しかし、悲鳴は悲鳴でも、それは何処か黄色い悲鳴で――……。
「ああん、どうしましょう! 彼に腕を触られてしまったわ!」
「おめでとう御座います、お嬢様……」
いつの間にやら、スナイパー渋沢がこんな近くに……。
嗚呼、握手してもらいたい……。
「これはもう、この服は永久保存ですわ! 杜若!」
すると、スナイパー渋沢が「かしこまりました」と言って、何処からともなく、アタッシュケースを取り出し、そこから真新しい制服の上着を出すと、彼女の着ている上着と交換。

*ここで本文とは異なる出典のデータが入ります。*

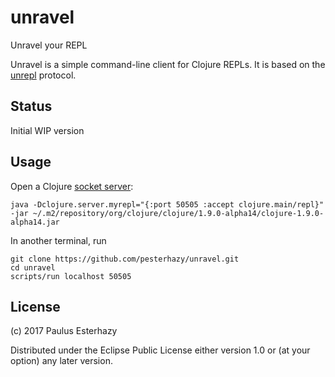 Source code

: # unravel

Unravel your REPL

Unravel is a simple command-line client for Clojure REPLs. It is based on the [unrepl](https://github.com/cgrand/unrepl) protocol.

## Status

Initial WIP version

## Usage

Open a Clojure [socket server](https://clojure.org/reference/repl_and_main#_launching_a_socket_server):

```
java -Dclojure.server.myrepl="{:port 50505 :accept clojure.main/repl}" -jar ~/.m2/repository/org/clojure/clojure/1.9.0-alpha14/clojure-1.9.0-alpha14.jar
```

In another terminal, run

```
git clone https://github.com/pesterhazy/unravel.git
cd unravel
scripts/run localhost 50505
```

## License

(c) 2017 Paulus Esterhazy

Distributed under the Eclipse Public License either version 1.0 or (at your option) any later version.
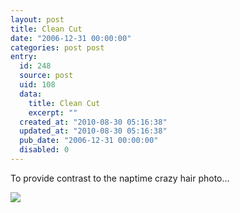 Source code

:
 ```yaml
---
layout: post
title: Clean Cut
date: "2006-12-31 00:00:00"
categories: post post
entry:
  id: 248
  source: post
  uid: 108
  data:
    title: Clean Cut
    excerpt: ""
  created_at: "2010-08-30 05:16:38"
  updated_at: "2010-08-30 05:16:38"
  pub_date: "2006-12-31 00:00:00"
  disabled: 0
---
```


To provide contrast to the naptime crazy hair photo...

<img src='/blog_images/marina_bath_15mos.jpg'>
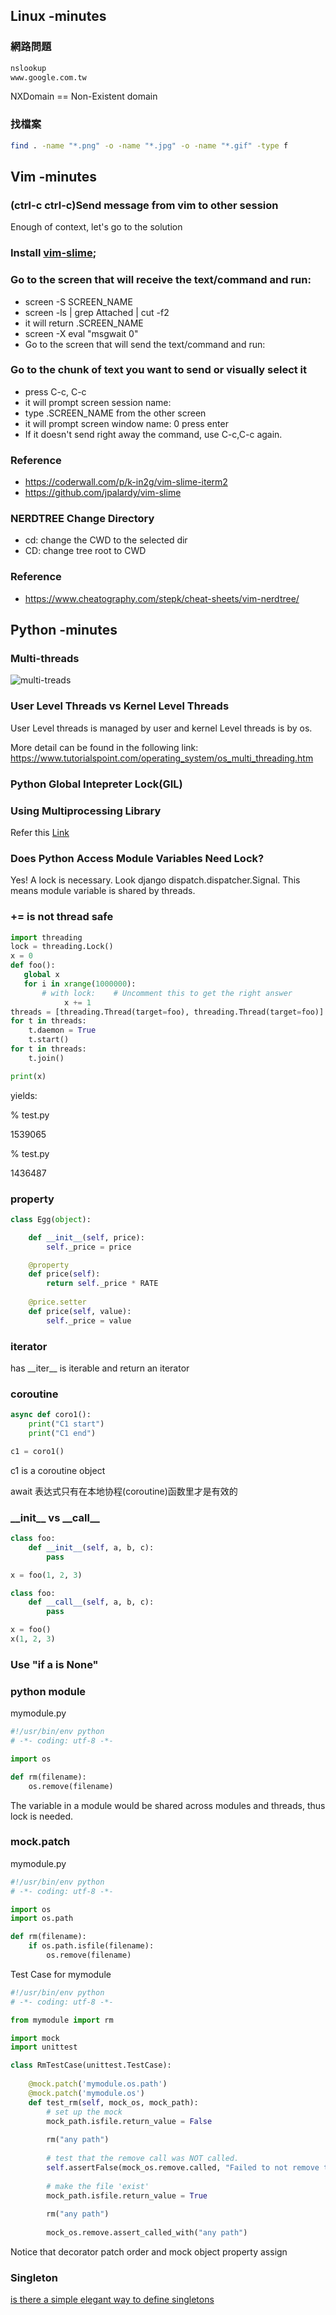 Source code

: ## Linux -minutes

### 網路問題

``` sh
nslookup
www.google.com.tw
```
NXDomain == Non-Existent domain


### 找檔案

``` sh
find . -name "*.png" -o -name "*.jpg" -o -name "*.gif" -type f
```


## Vim -minutes

### (ctrl-c ctrl-c)Send message from vim to other session

Enough of context, let's go to the solution

### Install [vim-slime](https://github.com/jpalardy/vim-slime);

### Go to the screen that will receive the text/command and run:
- screen -S SCREEN_NAME
- screen -ls | grep Attached | cut -f2
- it will return <pid>.SCREEN_NAME
- screen -X eval "msgwait 0"
- Go to the screen that will send the text/command and run:

### Go to the chunk of text you want to send or visually select it
- press C-c, C-c
- it will prompt screen session name:
- type <pid>.SCREEN_NAME from the other screen
- it will prompt screen window name: 0 press enter
- If it doesn't send right away the command, use C-c,C-c again.

### Reference
- https://coderwall.com/p/k-in2g/vim-slime-iterm2
- https://github.com/jpalardy/vim-slime

### NERDTREE Change Directory
- cd: change the CWD to the selected dir
- CD: change tree root to CWD

### Reference
- https://www.cheatography.com/stepk/cheat-sheets/vim-nerdtree/


## Python -minutes

### Multi-threads

![multi-treads](https://www.tutorialspoint.com/operating_system/images/thread_processes.jpg)

### User Level Threads vs Kernel Level Threads

User Level threads is managed by user and kernel Level threads is by os.

More detail can be found in the following link: https://www.tutorialspoint.com/operating_system/os_multi_threading.htm

### Python Global Intepreter Lock(GIL)

### Using Multiprocessing Library
Refer this [Link](http://zhuoqiang.me/python-thread-gil-and-ctypes.html)

### Does Python Access Module Variables Need Lock?

Yes! A lock is necessary. Look django dispatch.dispatcher.Signal.
This means module variable is shared by threads.

### += is not thread safe

``` python
import threading
lock = threading.Lock()
x = 0
def foo():
   global x
   for i in xrange(1000000):
       # with lock:    # Uncomment this to get the right answer
            x += 1
threads = [threading.Thread(target=foo), threading.Thread(target=foo)]
for t in threads:
    t.daemon = True    
    t.start()
for t in threads:
    t.join()

print(x)
```
yields:

% test.py

1539065

% test.py 

1436487

### property
``` python
class Egg(object):

    def __init__(self, price):
        self._price = price

    @property
    def price(self):
        return self._price * RATE
    
    @price.setter
    def price(self, value):
        self._price = value
```

### iterator

has \_\_iter__ is iterable
and return an iterator

### coroutine

``` python
async def coro1():
    print("C1 start")
    print("C1 end")

c1 = coro1()
```

c1 is a coroutine object

await 表达式只有在本地协程(coroutine)函数里才是有效的

### \_\_init__ vs \_\_call__

``` python 
class foo:
    def __init__(self, a, b, c):
        pass

x = foo(1, 2, 3)

class foo:
    def __call__(self, a, b, c):
        pass

x = foo()
x(1, 2, 3)
```

### Use "if a is None"

### python module

mymodule.py
``` python
#!/usr/bin/env python
# -*- coding: utf-8 -*-

import os

def rm(filename):
    os.remove(filename)
```
The variable in a module would be shared across modules and threads, thus lock is needed.

### mock.patch

mymodule.py
``` python
#!/usr/bin/env python
# -*- coding: utf-8 -*-

import os
import os.path

def rm(filename):
    if os.path.isfile(filename):
        os.remove(filename)
```

Test Case for mymodule
``` python
#!/usr/bin/env python
# -*- coding: utf-8 -*-

from mymodule import rm

import mock
import unittest

class RmTestCase(unittest.TestCase):
    
    @mock.patch('mymodule.os.path')
    @mock.patch('mymodule.os')
    def test_rm(self, mock_os, mock_path):
        # set up the mock
        mock_path.isfile.return_value = False
        
        rm("any path")
        
        # test that the remove call was NOT called.
        self.assertFalse(mock_os.remove.called, "Failed to not remove the file if not present.")
        
        # make the file 'exist'
        mock_path.isfile.return_value = True
        
        rm("any path")
        
        mock_os.remove.assert_called_with("any path")
```

Notice that decorator patch order and mock object property assign

### Singleton
[is there a simple elegant way to define singletons](http://stackoverflow.com/questions/31875/is-there-a-simple-elegant-way-to-define-singletons)
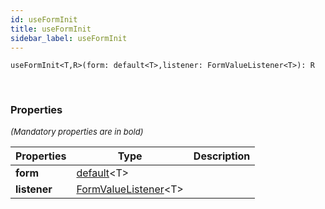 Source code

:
 ```yaml
---
id: useFormInit
title: useFormInit
sidebar_label: useFormInit
---
```


```tsx
useFormInit<T,R>(form: default<T>,listener: FormValueListener<T>): R
```
<br/>



### Properties

<font size="2"><i>(Mandatory properties are in bold)</i></font>

| Properties | Type | Description |
| --------- | ---- | ----------- |
| **form** | [default](/framework-api/classes/FormService.md)<T\> |  |
| **listener** | [FormValueListener](/framework-api/types/FormValueListener.md)<T\> |  |
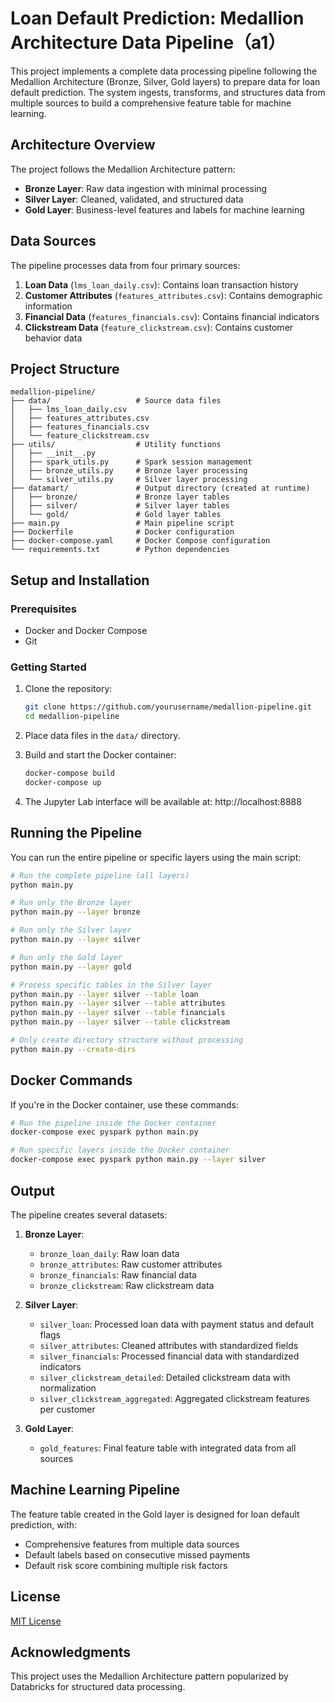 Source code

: # Loan Default Prediction: Medallion Architecture Data Pipeline（a1）

This project implements a complete data processing pipeline following the Medallion Architecture (Bronze, Silver, Gold layers) to prepare data for loan default prediction. The system ingests, transforms, and structures data from multiple sources to build a comprehensive feature table for machine learning.

## Architecture Overview

The project follows the Medallion Architecture pattern:

- **Bronze Layer**: Raw data ingestion with minimal processing
- **Silver Layer**: Cleaned, validated, and structured data 
- **Gold Layer**: Business-level features and labels for machine learning

## Data Sources

The pipeline processes data from four primary sources:

1. **Loan Data** (`lms_loan_daily.csv`): Contains loan transaction history
2. **Customer Attributes** (`features_attributes.csv`): Contains demographic information
3. **Financial Data** (`features_financials.csv`): Contains financial indicators
4. **Clickstream Data** (`feature_clickstream.csv`): Contains customer behavior data

## Project Structure

```
medallion-pipeline/
├── data/                   # Source data files
│   ├── lms_loan_daily.csv
│   ├── features_attributes.csv
│   ├── features_financials.csv
│   └── feature_clickstream.csv
├── utils/                  # Utility functions
│   ├── __init__.py
│   ├── spark_utils.py      # Spark session management
│   ├── bronze_utils.py     # Bronze layer processing
│   └── silver_utils.py     # Silver layer processing
├── datamart/               # Output directory (created at runtime)
│   ├── bronze/             # Bronze layer tables
│   ├── silver/             # Silver layer tables
│   └── gold/               # Gold layer tables
├── main.py                 # Main pipeline script
├── Dockerfile              # Docker configuration
├── docker-compose.yaml     # Docker Compose configuration
└── requirements.txt        # Python dependencies
```

## Setup and Installation

### Prerequisites

- Docker and Docker Compose
- Git

### Getting Started

1. Clone the repository:
   ```bash
   git clone https://github.com/yourusername/medallion-pipeline.git
   cd medallion-pipeline
   ```

2. Place data files in the `data/` directory.

3. Build and start the Docker container:
   ```bash
   docker-compose build
   docker-compose up
   ```

4. The Jupyter Lab interface will be available at: http://localhost:8888

## Running the Pipeline

You can run the entire pipeline or specific layers using the main script:

```bash
# Run the complete pipeline (all layers)
python main.py

# Run only the Bronze layer
python main.py --layer bronze

# Run only the Silver layer
python main.py --layer silver

# Run only the Gold layer
python main.py --layer gold

# Process specific tables in the Silver layer
python main.py --layer silver --table loan
python main.py --layer silver --table attributes
python main.py --layer silver --table financials
python main.py --layer silver --table clickstream

# Only create directory structure without processing
python main.py --create-dirs
```

## Docker Commands

If you're in the Docker container, use these commands:

```bash
# Run the pipeline inside the Docker container
docker-compose exec pyspark python main.py

# Run specific layers inside the Docker container
docker-compose exec pyspark python main.py --layer silver
```

## Output

The pipeline creates several datasets:

1. **Bronze Layer**:
   - `bronze_loan_daily`: Raw loan data
   - `bronze_attributes`: Raw customer attributes
   - `bronze_financials`: Raw financial data
   - `bronze_clickstream`: Raw clickstream data

2. **Silver Layer**:
   - `silver_loan`: Processed loan data with payment status and default flags
   - `silver_attributes`: Cleaned attributes with standardized fields
   - `silver_financials`: Processed financial data with standardized indicators
   - `silver_clickstream_detailed`: Detailed clickstream data with normalization
   - `silver_clickstream_aggregated`: Aggregated clickstream features per customer

3. **Gold Layer**:
   - `gold_features`: Final feature table with integrated data from all sources

## Machine Learning Pipeline

The feature table created in the Gold layer is designed for loan default prediction, with:
- Comprehensive features from multiple data sources
- Default labels based on consecutive missed payments
- Default risk score combining multiple risk factors

## License

[MIT License](LICENSE)

## Acknowledgments

This project uses the Medallion Architecture pattern popularized by Databricks for structured data processing.
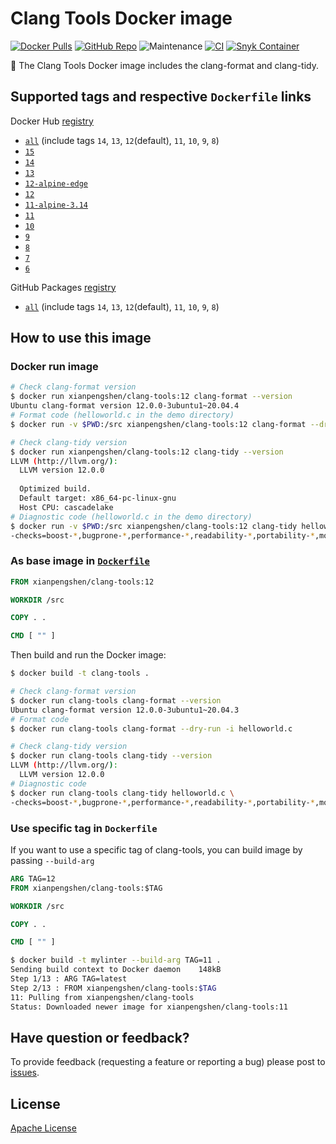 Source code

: # Clang Tools Docker image

[![Docker Pulls](https://img.shields.io/docker/pulls/xianpengshen/clang-tools)](https://hub.docker.com/r/xianpengshen/clang-tools)
[![GitHub Repo](https://img.shields.io/badge/GitHub%20Repo-URL-blue?logo=github)](https://github.com/cpp-linter/clang-tools)
![Maintenance](https://img.shields.io/maintenance/yes/2023)
[![CI](https://github.com/cpp-linter/clang-tools/actions/workflows/build-test-publish.yml/badge.svg)](https://github.com/cpp-linter/clang-tools/actions/workflows/build-test-publish.yml)
[![Snyk Container](https://github.com/cpp-linter/clang-tools/actions/workflows/snyk-container-analysis.yml/badge.svg)](https://github.com/cpp-linter/clang-tools/actions/workflows/snyk-container-analysis.yml)

🐳 The Clang Tools Docker image includes the clang-format and clang-tidy.

## Supported tags and respective `Dockerfile` links

Docker Hub [registry](https://hub.docker.com/r/xianpengshen/clang-tools)

* [`all`](https://github.com/cpp-linter/clang-tools/blob/master/all/Dockerfile) (include tags `14`, `13`, `12`(default), `11`, `10`, `9`, `8`)
* [`15`](https://github.com/cpp-linter/clang-tools/blob/master/15/Dockerfile)
* [`14`](https://github.com/cpp-linter/clang-tools/blob/master/14/Dockerfile)
* [`13`](https://github.com/cpp-linter/clang-tools/blob/master/13/Dockerfile)
* [`12-alpine-edge`](https://github.com/cpp-linter/clang-tools/blob/master/12/alpine-edge/Dockerfile)
* [`12`](https://github.com/cpp-linter/clang-tools/blob/master/12/Dockerfile)
* [`11-alpine-3.14`](https://github.com/cpp-linter/clang-tools/blob/master/11/alpine-3.14/Dockerfile)
* [`11`](https://github.com/cpp-linter/clang-tools/blob/master/11/Dockerfile)
* [`10`](https://github.com/cpp-linter/clang-tools/blob/master/10/Dockerfile)
* [`9`](https://github.com/cpp-linter/clang-tools/blob/master/9/Dockerfile)
* [`8`](https://github.com/cpp-linter/clang-tools/blob/master/8/Dockerfile)
* [`7`](https://github.com/cpp-linter/clang-tools/blob/master/7/Dockerfile)
* [`6`](https://github.com/cpp-linter/clang-tools/blob/master/6/Dockerfile)

GitHub Packages [registry](https://github.com/cpp-linter/clang-tools/pkgs/container/clang-tools)

* [`all`](https://github.com/cpp-linter/clang-tools/blob/master/all/Dockerfile) (include tags `14`, `13`, `12`(default), `11`, `10`, `9`, `8`)

## How to use this image

### Docker run image

```bash
# Check clang-format version
$ docker run xianpengshen/clang-tools:12 clang-format --version
Ubuntu clang-format version 12.0.0-3ubuntu1~20.04.4
# Format code (helloworld.c in the demo directory)
$ docker run -v $PWD:/src xianpengshen/clang-tools:12 clang-format --dry-run -i helloworld.c

# Check clang-tidy version
$ docker run xianpengshen/clang-tools:12 clang-tidy --version
LLVM (http://llvm.org/):
  LLVM version 12.0.0
  
  Optimized build.
  Default target: x86_64-pc-linux-gnu
  Host CPU: cascadelake
# Diagnostic code (helloworld.c in the demo directory)
$ docker run -v $PWD:/src xianpengshen/clang-tools:12 clang-tidy helloworld.c \
-checks=boost-*,bugprone-*,performance-*,readability-*,portability-*,modernize-*,clang-analyzer-cplusplus-*,clang-analyzer-*,cppcoreguidelines-*
```

### As base image in [`Dockerfile`](https://github.com/cpp-linter/clang-tools/blob/master/demo/Dockerfile)

```Dockerfile
FROM xianpengshen/clang-tools:12

WORKDIR /src

COPY . .

CMD [ "" ]
```

Then build and run the Docker image:

```bash
$ docker build -t clang-tools .

# Check clang-format version
$ docker run clang-tools clang-format --version
Ubuntu clang-format version 12.0.0-3ubuntu1~20.04.3
# Format code
$ docker run clang-tools clang-format --dry-run -i helloworld.c

# Check clang-tidy version
$ docker run clang-tools clang-tidy --version
LLVM (http://llvm.org/):
  LLVM version 12.0.0
# Diagnostic code
$ docker run clang-tools clang-tidy helloworld.c \
-checks=boost-*,bugprone-*,performance-*,readability-*,portability-*,modernize-*,clang-analyzer-cplusplus-*,clang-analyzer-*,cppcoreguidelines-*
```

### Use specific tag in `Dockerfile` 

If you want to use a specific tag of clang-tools, you can build image by passing `--build-arg`

```Dockerfile
ARG TAG=12
FROM xianpengshen/clang-tools:$TAG

WORKDIR /src

COPY . .

CMD [ "" ]
```

```bash
$ docker build -t mylinter --build-arg TAG=11 .
Sending build context to Docker daemon    148kB
Step 1/13 : ARG TAG=latest
Step 2/13 : FROM xianpengshen/clang-tools:$TAG
11: Pulling from xianpengshen/clang-tools
Status: Downloaded newer image for xianpengshen/clang-tools:11
```

## Have question or feedback?

To provide feedback (requesting a feature or reporting a bug) please post to [issues](https://github.com/cpp-linter/clang-tools/issues).

## License

[Apache License](https://github.com/cpp-linter/clang-tools/blob/master/LICENSE)
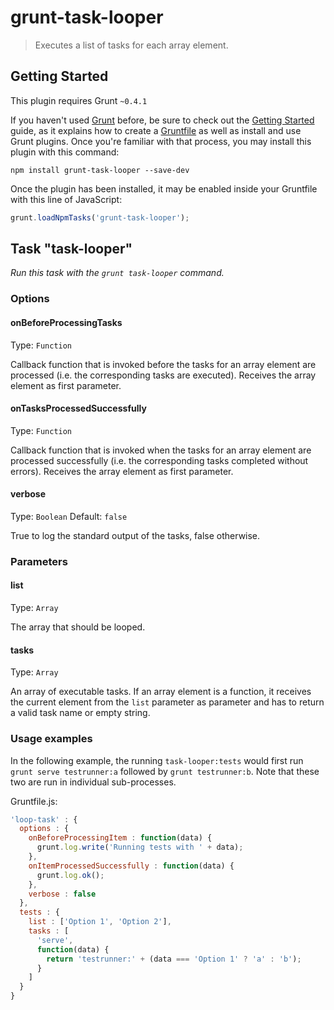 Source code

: # grunt-task-looper

> Executes a list of tasks for each array element.

## Getting Started
This plugin requires Grunt `~0.4.1`

If you haven't used [Grunt](http://gruntjs.com/) before, be sure to check out the [Getting Started](http://gruntjs.com/getting-started) guide, as it explains how to create a [Gruntfile](http://gruntjs.com/sample-gruntfile) as well as install and use Grunt plugins. Once you're familiar with that process, you may install this plugin with this command:

```shell
npm install grunt-task-looper --save-dev
```

Once the plugin has been installed, it may be enabled inside your Gruntfile with this line of JavaScript:

```js
grunt.loadNpmTasks('grunt-task-looper');
```

## Task "task-looper"
_Run this task with the `grunt task-looper` command._

### Options

#### onBeforeProcessingTasks
Type: `Function`

Callback function that is invoked before the tasks for an array element are processed (i.e. the corresponding tasks are executed). Receives the array element as first parameter.

#### onTasksProcessedSuccessfully
Type: `Function`

Callback function that is invoked when the tasks for an array element are processed successfully (i.e. the corresponding tasks completed without errors). Receives the array element as first parameter.

#### verbose
Type: `Boolean`
Default: `false`

True to log the standard output of the tasks, false otherwise.

### Parameters

#### list
Type: `Array`

The array that should be looped.

#### tasks
Type: `Array`

An array of executable tasks. If an array element is a function, it receives the current element from the `list` parameter as parameter and has to return a valid task name or empty string.

### Usage examples

In the following example, the running `task-looper:tests` would first run `grunt serve testrunner:a` followed by `grunt testrunner:b`. Note that these two are run in individual sub-processes.

Gruntfile.js:
```js
'loop-task' : {
  options : {
    onBeforeProcessingItem : function(data) {
      grunt.log.write('Running tests with ' + data);
    },
    onItemProcessedSuccessfully : function(data) {
      grunt.log.ok();
    },
    verbose : false
  },
  tests : {
    list : ['Option 1', 'Option 2'],
    tasks : [
      'serve',
      function(data) {
        return 'testrunner:' + (data === 'Option 1' ? 'a' : 'b');
      }
    ]
  }
}
``` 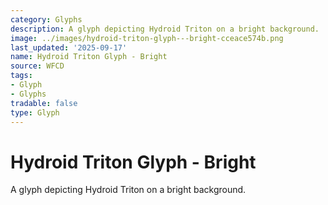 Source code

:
 ```yaml
---
category: Glyphs
description: A glyph depicting Hydroid Triton on a bright background.
image: ../images/hydroid-triton-glyph---bright-cceace574b.png
last_updated: '2025-09-17'
name: Hydroid Triton Glyph - Bright
source: WFCD
tags:
- Glyph
- Glyphs
tradable: false
type: Glyph
---
```


# Hydroid Triton Glyph - Bright

A glyph depicting Hydroid Triton on a bright background.

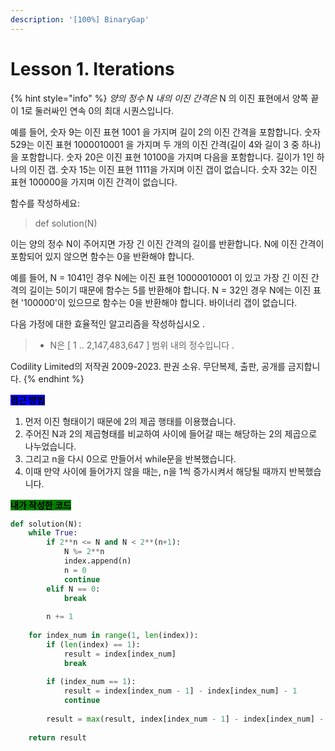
```yaml
---
description: '[100%] BinaryGap'
---
```


# Lesson 1. Iterations

{% hint style="info" %}
_양의 정수 N 내의 이진 간격은_ N 의 이진 표현에서 양쪽 끝이 1로 둘러싸인 연속 0의 최대 시퀀스입니다.

예를 들어, 숫자 9는 이진 표현 1001 을 가지며 길이 2의 이진 간격을 포함합니다. 숫자 529는 이진 표현 1000010001 을 가지며 두 개의 이진 간격(길이 4와 길이 3 중 하나)을 포함합니다. 숫자 20은 이진 표현 10100을 가지며 다음을 포함합니다. 길이가 1인 하나의 이진 갭. 숫자 15는 이진 표현 1111을 가지며 이진 갭이 없습니다. 숫자 32는 이진 표현 100000을 가지며 이진 간격이 없습니다.

함수를 작성하세요:

> def solution(N)

이는 양의 정수 N이 주어지면 가장 긴 이진 간격의 길이를 반환합니다. N에 이진 간격이 포함되어 있지 않으면 함수는 0을 반환해야 합니다.

예를 들어, N = 1041인 경우 N에는 이진 표현 10000010001 이 있고 가장 긴 이진 간격의 길이는 5이기 때문에 함수는 5를 반환해야 합니다. N = 32인 경우 N에는 이진 표현 '100000'이 있으므로 함수는 0을 반환해야 합니다. 바이너리 갭이 없습니다.

다음 가정에 대한 효율적인 알고리즘을 작성하십시오 .

> * N은 \[ 1 .. 2,147,483,647 ] 범위 내의 정수입니다 .

Codility Limited의 저작권 2009-2023. 판권 소유. 무단복제, 출판, 공개를 금지합니다.
{% endhint %}



<mark style="background-color:blue;">**접근 방법**</mark>

1. 먼저 이진 형태이기 때문에 2의 제곱 행태를 이용했습니다.
2. 주어진 N과 2의 제곱형태를 비교하여 사이에 들어갈 때는 해당하는 2의 제곱으로 나누었습니다.
3. 그리고 n을 다시 0으로 만들어서 while문을 반복했습니다.
4. 이때 만약 사이에 들어가지 않을 때는, n을 1씩 증가시켜서 해당될 때까지 반복했습니다.



<mark style="background-color:green;">**내가 작성한 코드**</mark>

```python
def solution(N):
    while True:
        if 2**n <= N and N < 2**(n+1):
            N %= 2**n
            index.append(n)
            n = 0
            continue
        elif N == 0:
            break
    
        n += 1
    
    for index_num in range(1, len(index)):
        if (len(index) == 1):
            result = index[index_num]
            break
        
        if (index_num == 1):
            result = index[index_num - 1] - index[index_num] - 1
            continue
    
        result = max(result, index[index_num - 1] - index[index_num] - 1)
    
    return result
```
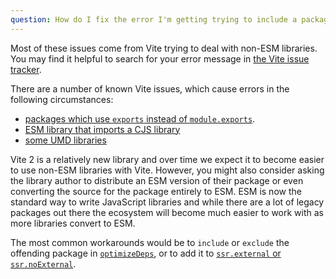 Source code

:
 ```yaml
---
question: How do I fix the error I'm getting trying to include a package?
---
```


Most of these issues come from Vite trying to deal with non-ESM libraries. You may find it helpful to search for your error message in [the Vite issue tracker](https://github.com/vitejs/vite/issues).

There are a number of known Vite issues, which cause errors in the following circumstances:

- [packages which use `exports` instead of `module.exports`](https://github.com/vitejs/vite/issues/2579).
- [ESM library that imports a CJS library](https://github.com/vitejs/vite/issues/3024)
- [some UMD libraries](https://github.com/vitejs/vite/issues/2679)

Vite 2 is a relatively new library and over time we expect it to become easier to use non-ESM libraries with Vite. However, you might also consider asking the library author to distribute an ESM version of their package or even converting the source for the package entirely to ESM. ESM is now the standard way to write JavaScript libraries and while there are a lot of legacy packages out there the ecosystem will become much easier to work with as more libraries convert to ESM.

The most common workarounds would be to `include` or `exclude` the offending package in [`optimizeDeps`](https://vitejs.dev/config/#dep-optimization-options), or to add it to [`ssr.external` or `ssr.noExternal`](https://vitejs.dev/config/#ssr-options).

彼女が今まで着ていた物を、何やら道具を取り出し、真空パックしてゆくと、それをアタッシュケースに仕舞い込んだ。
そして、出した時と同様、そのアタッシュケースを何処かへと仕舞ってしまう。
手品師デスカ……?
「ああん、もうっ! わたくしは、あなたの愛の奴隷! 言われた通りに致しますわっ! 杜若!」
「はっ!」
スナイパー渋沢が、パンパンと手を叩く。
すると、廊下の方から、わらわらと黒子の格好をした人たちが現れて、何やらゴージャスな机と椅子を運び込み、使われていない席と交換した。
『同志、同志、知り合いで……?』
『バカ言うなよっ! あんな奴と知り合いな訳ねーだろ!?』
私たちがこそこそと話していると、薔薇屋敷乙女はまた、ギロッと私を睨んだ。
嗚呼、彼女はまた背中に薔薇を背負っている(椅子に飾られている)。
もう私の平凡な日々は望めないのかもしれない……。
私は、窓の外を眺めながら心の中で呟くのだった。
私にとって、お嬢様とは、「薔薇」「執事」「高飛車」というイメージがあります。
よって、あのようなキャラに……。
名前も凄いですね、でも自然に浮かんできた名前ではあります。杜若も同様。